Information given below:
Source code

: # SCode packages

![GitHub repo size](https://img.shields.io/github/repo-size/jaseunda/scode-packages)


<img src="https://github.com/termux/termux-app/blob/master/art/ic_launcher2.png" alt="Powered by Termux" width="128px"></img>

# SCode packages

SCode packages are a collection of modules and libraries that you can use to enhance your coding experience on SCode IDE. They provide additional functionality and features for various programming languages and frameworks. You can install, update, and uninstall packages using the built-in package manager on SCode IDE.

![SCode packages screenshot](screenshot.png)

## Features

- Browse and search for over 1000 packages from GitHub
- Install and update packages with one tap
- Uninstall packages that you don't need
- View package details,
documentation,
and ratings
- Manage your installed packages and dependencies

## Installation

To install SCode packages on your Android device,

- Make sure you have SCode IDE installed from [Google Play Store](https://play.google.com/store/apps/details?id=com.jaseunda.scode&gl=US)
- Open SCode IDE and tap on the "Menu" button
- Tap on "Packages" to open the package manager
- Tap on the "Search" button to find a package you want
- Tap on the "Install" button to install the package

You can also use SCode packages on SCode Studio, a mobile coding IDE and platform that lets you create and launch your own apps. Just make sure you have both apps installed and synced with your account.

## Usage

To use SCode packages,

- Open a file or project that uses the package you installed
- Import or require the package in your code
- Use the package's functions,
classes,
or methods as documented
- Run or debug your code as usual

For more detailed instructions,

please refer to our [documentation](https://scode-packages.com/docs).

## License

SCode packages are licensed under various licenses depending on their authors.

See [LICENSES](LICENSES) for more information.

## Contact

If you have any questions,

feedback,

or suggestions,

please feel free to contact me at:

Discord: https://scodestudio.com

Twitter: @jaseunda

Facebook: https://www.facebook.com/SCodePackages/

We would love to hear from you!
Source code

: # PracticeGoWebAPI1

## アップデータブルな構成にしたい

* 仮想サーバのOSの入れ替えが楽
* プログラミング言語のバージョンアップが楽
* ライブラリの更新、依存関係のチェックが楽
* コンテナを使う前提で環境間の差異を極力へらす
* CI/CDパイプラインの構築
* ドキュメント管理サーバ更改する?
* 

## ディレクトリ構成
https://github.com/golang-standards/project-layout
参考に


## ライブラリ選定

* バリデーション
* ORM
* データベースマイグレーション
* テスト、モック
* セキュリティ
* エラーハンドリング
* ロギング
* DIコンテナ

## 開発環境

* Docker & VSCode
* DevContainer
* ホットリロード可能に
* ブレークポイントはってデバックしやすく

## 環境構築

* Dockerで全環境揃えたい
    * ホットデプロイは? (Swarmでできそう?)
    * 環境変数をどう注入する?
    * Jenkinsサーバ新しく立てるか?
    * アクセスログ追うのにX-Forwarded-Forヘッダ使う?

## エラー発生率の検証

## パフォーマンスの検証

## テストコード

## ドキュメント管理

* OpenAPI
End of Information given.
- _Exercise requirements_
Every record, from top to bottom, must be transcribed exactly.

- _Written solution_
Source code

: # SCode packages

![GitHub repo size](https://img.shields.io/github/repo-size/jaseunda/scode-packages)


<img src="https://github.com/termux/termux-app/blob/master/art/ic_launcher2.png" alt="Powered by Termux" width="128px"></img>

# SCode packages

SCode packages are a collection of modules and libraries that you can use to enhance your coding experience on SCode IDE. They provide additional functionality and features for various programming languages and frameworks. You can install, update, and uninstall packages using the built-in package manager on SCode IDE.

![SCode packages screenshot](screenshot.png)

## Features

- Browse and search for over 1000 packages from GitHub
- Install and update packages with one tap
- Uninstall packages that you don't need
- View package details,
documentation,
and ratings
- Manage your installed packages and dependencies

## Installation

To install SCode packages on your Android device,

- Make sure you have SCode IDE installed from [Google Play Store](https://play.google.com/store/apps/details?id=com.jaseunda.scode&gl=US)
- Open SCode IDE and tap on the "Menu" button
- Tap on "Packages" to open the package manager
- Tap on the "Search" button to find a package you want
- Tap on the "Install" button to install the package

You can also use SCode packages on SCode Studio, a mobile coding IDE and platform that lets you create and launch your own apps. Just make sure you have both apps installed and synced with your account.

## Usage

To use SCode packages,

- Open a file or project that uses the package you installed
- Import or require the package in your code
- Use the package's functions,
classes,
or methods as documented
- Run or debug your code as usual

For more detailed instructions,

please refer to our [documentation](https://scode-packages.com/docs).

## License

SCode packages are licensed under various licenses depending on their authors.

See [LICENSES](LICENSES) for more information.

## Contact

If you have any questions,

feedback,

or suggestions,

please feel free to contact me at:

Discord: https://scodestudio.com

Twitter: @jaseunda

Facebook: https://www.facebook.com/SCodePackages/

We would love to hear from you!
Source code

: # PracticeGoWebAPI1

## アップデータブルな構成にしたい

* 仮想サーバのOSの入れ替えが楽
* プログラミング言語のバージョンアップが楽
* ライブラリの更新、依存関係のチェックが楽
* コンテナを使う前提で環境間の差異を極力へらす
* CI/CDパイプラインの構築
* ドキュメント管理サーバ更改する?
* 

## ディレクトリ構成
https://github.com/golang-standards/project-layout
参考に


## ライブラリ選定

* バリデーション
* ORM
* データベースマイグレーション
* テスト、モック
* セキュリティ
* エラーハンドリング
* ロギング
* DIコンテナ

## 開発環境

* Docker & VSCode
* DevContainer
* ホットリロード可能に
* ブレークポイントはってデバックしやすく

## 環境構築

* Dockerで全環境揃えたい
    * ホットデプロイは? (Swarmでできそう?)
    * 環境変数をどう注入する?
    * Jenkinsサーバ新しく立てるか?
    * アクセスログ追うのにX-Forwarded-Forヘッダ使う?

## エラー発生率の検証

## パフォーマンスの検証

## テストコード

## ドキュメント管理

* OpenAPI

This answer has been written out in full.